# Quick Limit question

1. Aug 28, 2005

### Zurtex

I'm doing some tutoring tomorrow morning for a girl who needs to do some maths resits. I was looking through the papers and you need to prove that:

$$n^{n-1} \geq n! \quad \forall n > 1 \; \text{and} \; n \in \mathbb{N}$$

Which is fine, but it asks to you to do it by proving by definition that:

$$\lim_{n \rightarrow \infty} \frac{n!}{n^n} = 0$$

And I have to admit that I can't quite remember how to do this one, if someone could point me in the right direction that would be great, I remember seeing a proof for it so I'm sure it'll come back to me.

2. Aug 28, 2005

### Hurkyl

Staff Emeritus
Split it into a part that obviously goes to zero, and a part that is obviously bounded!

3. Aug 29, 2005

### iNCREDiBLE

4. Aug 29, 2005

### Zurtex

Too far ahead for the material she is expected to know and my brain isn't working at the moment, I don't know what you mean Hurkyl

5. Aug 29, 2005

### TD

I doubt this would pass as a proof, but here 1/n goes to zero and the second limit has an equal number of factors in the nominator as denominator.

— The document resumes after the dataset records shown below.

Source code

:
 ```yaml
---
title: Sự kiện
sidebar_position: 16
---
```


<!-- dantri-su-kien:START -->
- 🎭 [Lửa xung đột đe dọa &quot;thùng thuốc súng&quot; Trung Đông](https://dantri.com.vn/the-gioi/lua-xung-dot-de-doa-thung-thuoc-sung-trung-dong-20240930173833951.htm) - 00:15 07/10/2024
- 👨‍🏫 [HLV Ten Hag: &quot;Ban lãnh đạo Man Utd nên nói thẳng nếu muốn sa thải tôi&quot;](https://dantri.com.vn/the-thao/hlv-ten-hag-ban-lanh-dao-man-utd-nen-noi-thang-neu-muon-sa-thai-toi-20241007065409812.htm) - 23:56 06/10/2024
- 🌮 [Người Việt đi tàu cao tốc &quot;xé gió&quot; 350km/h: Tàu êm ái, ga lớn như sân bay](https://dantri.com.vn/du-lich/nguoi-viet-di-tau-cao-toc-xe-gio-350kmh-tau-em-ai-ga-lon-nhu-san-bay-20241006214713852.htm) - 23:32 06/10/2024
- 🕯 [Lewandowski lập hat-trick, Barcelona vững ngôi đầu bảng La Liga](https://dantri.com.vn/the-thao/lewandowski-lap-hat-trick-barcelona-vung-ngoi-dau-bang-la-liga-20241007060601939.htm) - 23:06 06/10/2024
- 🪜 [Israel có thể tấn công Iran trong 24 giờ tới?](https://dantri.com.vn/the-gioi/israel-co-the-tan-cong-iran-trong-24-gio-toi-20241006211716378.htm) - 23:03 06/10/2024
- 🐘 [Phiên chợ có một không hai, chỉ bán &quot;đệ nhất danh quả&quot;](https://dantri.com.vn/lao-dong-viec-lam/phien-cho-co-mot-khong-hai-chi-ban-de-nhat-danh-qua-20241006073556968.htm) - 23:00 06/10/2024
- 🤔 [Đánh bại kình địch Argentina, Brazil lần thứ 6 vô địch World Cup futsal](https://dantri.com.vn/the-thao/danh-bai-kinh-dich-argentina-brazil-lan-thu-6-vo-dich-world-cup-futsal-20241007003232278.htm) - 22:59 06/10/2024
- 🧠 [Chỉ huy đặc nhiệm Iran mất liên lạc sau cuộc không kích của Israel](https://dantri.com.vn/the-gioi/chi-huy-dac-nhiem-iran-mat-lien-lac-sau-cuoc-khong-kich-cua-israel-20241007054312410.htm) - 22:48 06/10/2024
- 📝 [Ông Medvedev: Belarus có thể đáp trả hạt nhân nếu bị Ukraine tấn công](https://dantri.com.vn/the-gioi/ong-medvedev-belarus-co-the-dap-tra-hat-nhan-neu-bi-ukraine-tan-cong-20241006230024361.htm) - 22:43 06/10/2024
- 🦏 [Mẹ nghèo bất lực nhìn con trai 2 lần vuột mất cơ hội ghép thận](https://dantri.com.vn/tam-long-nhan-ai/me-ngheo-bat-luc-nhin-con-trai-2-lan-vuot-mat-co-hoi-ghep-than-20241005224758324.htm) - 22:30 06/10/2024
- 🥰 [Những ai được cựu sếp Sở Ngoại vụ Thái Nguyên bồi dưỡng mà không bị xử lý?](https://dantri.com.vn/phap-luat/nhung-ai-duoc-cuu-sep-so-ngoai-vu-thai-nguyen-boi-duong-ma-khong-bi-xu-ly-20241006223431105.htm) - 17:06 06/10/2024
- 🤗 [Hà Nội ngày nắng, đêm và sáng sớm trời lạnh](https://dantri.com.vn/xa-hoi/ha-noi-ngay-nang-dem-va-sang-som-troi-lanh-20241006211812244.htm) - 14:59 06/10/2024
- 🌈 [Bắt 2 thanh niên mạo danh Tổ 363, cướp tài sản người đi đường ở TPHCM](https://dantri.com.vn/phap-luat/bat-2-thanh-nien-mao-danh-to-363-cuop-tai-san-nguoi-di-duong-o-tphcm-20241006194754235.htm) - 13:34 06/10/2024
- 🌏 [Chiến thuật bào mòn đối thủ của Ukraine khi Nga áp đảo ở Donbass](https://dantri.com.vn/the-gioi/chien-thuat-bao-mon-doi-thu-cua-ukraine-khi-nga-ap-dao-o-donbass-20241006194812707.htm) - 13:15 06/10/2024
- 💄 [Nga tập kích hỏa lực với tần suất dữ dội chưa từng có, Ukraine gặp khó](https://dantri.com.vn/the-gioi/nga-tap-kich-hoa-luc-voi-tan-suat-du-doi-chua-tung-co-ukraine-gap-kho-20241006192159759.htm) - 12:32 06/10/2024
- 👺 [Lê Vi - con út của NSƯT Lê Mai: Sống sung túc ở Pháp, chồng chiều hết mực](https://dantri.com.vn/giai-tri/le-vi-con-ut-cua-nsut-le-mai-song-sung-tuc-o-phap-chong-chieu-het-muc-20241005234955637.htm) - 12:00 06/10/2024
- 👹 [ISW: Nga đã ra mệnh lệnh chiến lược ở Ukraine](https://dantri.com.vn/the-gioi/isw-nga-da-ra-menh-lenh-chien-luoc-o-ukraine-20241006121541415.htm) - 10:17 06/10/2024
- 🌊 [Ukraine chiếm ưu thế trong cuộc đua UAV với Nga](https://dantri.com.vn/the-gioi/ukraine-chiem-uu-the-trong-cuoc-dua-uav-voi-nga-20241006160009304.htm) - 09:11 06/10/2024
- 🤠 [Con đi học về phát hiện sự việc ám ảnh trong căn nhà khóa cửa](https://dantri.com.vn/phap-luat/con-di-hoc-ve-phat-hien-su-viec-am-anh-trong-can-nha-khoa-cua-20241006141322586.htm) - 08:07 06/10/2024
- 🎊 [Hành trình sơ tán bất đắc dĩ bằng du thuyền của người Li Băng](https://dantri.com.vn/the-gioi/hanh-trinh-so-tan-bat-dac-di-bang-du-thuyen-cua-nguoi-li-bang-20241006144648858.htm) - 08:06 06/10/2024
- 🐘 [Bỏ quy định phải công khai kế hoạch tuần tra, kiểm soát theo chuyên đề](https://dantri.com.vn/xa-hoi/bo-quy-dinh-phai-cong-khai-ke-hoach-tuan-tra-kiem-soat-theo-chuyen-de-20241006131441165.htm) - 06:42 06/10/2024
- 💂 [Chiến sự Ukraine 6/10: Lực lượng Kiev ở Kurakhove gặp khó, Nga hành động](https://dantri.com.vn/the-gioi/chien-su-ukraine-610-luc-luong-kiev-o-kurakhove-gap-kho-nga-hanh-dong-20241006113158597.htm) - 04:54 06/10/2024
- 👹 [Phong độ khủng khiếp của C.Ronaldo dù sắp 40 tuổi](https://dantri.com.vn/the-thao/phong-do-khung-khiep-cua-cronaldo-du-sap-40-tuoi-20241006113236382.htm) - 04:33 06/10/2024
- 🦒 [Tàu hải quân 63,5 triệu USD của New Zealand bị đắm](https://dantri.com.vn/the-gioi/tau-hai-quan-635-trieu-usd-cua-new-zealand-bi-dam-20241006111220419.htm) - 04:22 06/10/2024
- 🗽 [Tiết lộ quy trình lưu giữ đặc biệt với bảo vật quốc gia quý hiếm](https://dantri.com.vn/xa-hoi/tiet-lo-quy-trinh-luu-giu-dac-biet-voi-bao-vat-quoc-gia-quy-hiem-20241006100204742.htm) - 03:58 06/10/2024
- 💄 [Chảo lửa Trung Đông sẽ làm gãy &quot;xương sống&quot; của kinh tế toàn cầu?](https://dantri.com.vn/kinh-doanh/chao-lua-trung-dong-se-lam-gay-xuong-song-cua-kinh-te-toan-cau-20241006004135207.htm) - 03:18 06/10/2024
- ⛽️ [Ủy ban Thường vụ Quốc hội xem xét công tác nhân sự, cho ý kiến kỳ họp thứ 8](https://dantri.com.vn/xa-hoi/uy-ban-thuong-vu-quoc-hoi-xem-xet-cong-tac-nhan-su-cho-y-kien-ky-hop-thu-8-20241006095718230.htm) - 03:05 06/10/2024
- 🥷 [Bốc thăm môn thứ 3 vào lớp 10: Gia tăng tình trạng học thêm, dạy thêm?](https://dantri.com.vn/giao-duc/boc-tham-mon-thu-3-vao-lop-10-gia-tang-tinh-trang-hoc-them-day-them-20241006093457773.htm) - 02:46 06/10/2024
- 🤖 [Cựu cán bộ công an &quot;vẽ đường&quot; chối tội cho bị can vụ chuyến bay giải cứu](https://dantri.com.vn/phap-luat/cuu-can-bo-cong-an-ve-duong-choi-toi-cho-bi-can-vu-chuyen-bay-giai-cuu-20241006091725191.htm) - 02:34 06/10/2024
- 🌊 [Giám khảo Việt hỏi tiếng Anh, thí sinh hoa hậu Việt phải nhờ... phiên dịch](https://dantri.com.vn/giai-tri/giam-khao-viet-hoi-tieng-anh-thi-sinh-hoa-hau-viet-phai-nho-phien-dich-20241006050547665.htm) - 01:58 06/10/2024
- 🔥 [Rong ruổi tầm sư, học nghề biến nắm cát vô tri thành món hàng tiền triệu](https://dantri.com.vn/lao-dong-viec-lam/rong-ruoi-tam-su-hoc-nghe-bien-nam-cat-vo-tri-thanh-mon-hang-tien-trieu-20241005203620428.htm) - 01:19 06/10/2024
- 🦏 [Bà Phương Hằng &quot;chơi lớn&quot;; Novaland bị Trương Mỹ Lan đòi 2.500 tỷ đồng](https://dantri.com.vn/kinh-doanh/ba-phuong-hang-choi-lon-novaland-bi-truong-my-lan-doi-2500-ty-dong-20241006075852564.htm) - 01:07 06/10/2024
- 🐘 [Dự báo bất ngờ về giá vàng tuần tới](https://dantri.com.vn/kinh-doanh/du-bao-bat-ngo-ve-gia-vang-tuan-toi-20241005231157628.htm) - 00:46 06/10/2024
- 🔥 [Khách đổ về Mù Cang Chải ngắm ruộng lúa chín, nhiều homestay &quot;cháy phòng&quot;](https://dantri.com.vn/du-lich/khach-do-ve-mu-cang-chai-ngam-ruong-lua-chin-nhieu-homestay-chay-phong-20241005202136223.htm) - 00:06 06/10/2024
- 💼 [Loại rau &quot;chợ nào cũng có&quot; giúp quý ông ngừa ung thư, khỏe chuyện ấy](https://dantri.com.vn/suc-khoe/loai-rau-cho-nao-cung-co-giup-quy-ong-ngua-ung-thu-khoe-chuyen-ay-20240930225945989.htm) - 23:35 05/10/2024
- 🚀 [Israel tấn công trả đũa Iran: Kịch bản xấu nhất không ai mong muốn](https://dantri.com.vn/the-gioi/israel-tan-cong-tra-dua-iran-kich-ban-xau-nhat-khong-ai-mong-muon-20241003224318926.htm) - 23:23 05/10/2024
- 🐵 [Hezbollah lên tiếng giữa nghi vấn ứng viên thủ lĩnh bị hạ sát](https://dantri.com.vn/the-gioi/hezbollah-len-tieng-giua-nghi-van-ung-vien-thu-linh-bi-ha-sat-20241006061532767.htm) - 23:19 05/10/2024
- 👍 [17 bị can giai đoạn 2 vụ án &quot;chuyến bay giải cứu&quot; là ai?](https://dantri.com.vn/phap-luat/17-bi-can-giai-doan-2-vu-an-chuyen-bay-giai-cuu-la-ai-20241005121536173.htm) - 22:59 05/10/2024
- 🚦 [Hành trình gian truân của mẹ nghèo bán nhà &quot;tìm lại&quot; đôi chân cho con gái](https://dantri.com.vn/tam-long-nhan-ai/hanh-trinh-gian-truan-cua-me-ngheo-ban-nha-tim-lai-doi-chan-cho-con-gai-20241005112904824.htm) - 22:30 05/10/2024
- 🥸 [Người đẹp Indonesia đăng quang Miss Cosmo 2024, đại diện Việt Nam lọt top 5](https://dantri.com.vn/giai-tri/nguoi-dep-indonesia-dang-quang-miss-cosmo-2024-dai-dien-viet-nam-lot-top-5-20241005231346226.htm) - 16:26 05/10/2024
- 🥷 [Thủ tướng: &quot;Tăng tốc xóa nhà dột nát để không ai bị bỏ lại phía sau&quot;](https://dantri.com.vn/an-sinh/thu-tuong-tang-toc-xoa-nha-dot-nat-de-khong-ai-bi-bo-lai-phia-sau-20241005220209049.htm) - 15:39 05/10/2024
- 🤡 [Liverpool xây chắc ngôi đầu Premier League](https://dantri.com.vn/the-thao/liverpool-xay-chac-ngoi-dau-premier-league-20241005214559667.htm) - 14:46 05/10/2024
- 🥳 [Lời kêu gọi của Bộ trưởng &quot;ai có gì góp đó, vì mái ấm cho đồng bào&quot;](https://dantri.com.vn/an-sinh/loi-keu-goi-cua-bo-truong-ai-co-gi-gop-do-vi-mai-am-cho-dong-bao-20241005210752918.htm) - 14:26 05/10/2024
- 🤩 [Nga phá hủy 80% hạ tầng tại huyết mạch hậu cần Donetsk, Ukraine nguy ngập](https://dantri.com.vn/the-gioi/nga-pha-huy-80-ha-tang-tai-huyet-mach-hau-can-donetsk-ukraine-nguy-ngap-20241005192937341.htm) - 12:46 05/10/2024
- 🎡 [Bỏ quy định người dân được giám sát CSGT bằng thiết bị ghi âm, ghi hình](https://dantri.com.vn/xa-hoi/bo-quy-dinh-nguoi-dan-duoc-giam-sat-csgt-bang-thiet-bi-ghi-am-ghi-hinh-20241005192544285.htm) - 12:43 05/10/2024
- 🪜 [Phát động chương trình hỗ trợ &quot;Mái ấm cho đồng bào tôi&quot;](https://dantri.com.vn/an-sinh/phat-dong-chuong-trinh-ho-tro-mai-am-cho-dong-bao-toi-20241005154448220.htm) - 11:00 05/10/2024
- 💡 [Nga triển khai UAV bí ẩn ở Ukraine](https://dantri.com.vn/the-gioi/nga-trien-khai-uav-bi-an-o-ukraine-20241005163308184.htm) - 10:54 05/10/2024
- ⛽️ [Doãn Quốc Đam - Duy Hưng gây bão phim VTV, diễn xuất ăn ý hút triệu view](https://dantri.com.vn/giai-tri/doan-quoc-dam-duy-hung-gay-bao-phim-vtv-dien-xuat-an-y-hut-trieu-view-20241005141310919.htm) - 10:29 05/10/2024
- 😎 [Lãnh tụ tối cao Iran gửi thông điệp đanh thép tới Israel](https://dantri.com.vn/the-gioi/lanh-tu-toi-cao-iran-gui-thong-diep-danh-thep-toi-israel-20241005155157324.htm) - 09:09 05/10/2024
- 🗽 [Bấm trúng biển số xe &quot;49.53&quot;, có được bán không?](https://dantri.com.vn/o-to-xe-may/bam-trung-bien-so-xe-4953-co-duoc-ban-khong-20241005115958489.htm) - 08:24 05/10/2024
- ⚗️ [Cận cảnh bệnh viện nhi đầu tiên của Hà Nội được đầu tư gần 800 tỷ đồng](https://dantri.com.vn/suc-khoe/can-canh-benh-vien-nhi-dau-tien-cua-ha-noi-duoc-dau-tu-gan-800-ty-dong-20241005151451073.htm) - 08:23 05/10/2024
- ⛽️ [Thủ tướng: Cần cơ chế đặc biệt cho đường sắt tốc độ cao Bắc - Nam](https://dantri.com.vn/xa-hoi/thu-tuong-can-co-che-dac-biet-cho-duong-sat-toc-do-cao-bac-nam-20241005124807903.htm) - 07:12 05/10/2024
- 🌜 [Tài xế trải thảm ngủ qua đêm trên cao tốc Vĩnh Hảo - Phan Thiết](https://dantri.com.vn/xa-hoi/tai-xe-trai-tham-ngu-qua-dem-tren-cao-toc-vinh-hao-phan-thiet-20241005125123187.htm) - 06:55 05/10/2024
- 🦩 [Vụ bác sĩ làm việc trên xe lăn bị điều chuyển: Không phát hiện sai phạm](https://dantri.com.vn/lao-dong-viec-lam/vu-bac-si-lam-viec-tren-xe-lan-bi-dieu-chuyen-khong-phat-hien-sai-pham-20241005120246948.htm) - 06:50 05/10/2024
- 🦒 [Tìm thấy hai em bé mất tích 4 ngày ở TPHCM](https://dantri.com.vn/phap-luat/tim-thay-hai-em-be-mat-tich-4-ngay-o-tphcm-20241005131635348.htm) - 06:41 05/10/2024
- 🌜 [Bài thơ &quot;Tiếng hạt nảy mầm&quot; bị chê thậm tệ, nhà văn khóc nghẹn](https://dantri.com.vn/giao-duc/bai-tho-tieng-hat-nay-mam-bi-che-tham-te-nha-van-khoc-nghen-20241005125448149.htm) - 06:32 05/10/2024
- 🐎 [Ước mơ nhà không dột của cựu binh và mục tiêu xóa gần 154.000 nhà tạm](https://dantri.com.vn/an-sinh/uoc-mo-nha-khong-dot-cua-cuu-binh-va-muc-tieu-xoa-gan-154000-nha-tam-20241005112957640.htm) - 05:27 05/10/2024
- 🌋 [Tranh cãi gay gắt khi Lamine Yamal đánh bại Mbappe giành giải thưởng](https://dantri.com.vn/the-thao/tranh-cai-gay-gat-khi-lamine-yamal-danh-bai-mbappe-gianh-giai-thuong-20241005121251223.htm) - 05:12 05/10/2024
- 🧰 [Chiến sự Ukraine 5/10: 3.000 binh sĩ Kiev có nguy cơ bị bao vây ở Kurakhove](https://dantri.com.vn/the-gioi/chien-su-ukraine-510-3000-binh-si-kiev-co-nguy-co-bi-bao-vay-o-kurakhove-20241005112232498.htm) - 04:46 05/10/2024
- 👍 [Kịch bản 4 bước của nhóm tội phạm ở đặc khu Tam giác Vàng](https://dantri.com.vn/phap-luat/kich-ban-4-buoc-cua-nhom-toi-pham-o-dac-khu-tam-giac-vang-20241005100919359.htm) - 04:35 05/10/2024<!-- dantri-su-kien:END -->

The highest factors are equal (n) but in the nominator, they decrease while they don't in the denominator.

$$\mathop {\lim }\limits_{n \to \infty } \frac{{n!}}{{n^n }} = \mathop {\lim }\limits_{n \to \infty } \frac{{n!}}{{n \cdot n^{n - 1} }} = \mathop {\lim }\limits_{n \to \infty } \frac{1}{n}\mathop {\lim }\limits_{n \to \infty } \frac{{n!}}{{n^{n - 1} }} = \mathop {\lim }\limits_{n \to \infty } \frac{1}{n}\mathop {\lim }\limits_{n \to \infty } \frac{{\overbrace {n \cdot \left( {n - 1} \right) \cdot \ldots \cdot 2}^{n - 1}}}{{\underbrace {n \cdot n \cdot \ldots \cdot n}_{n - 1}}}=0$$

6. Aug 29, 2005

### George Jones

Staff Emeritus
$$\left( \frac{n \cdot (n-1) ... 2} {n \cdot n ... n} \right) \frac{1} {n}$$

The stuff in the big brackets is less greater than zero and less than 1 for n > 2.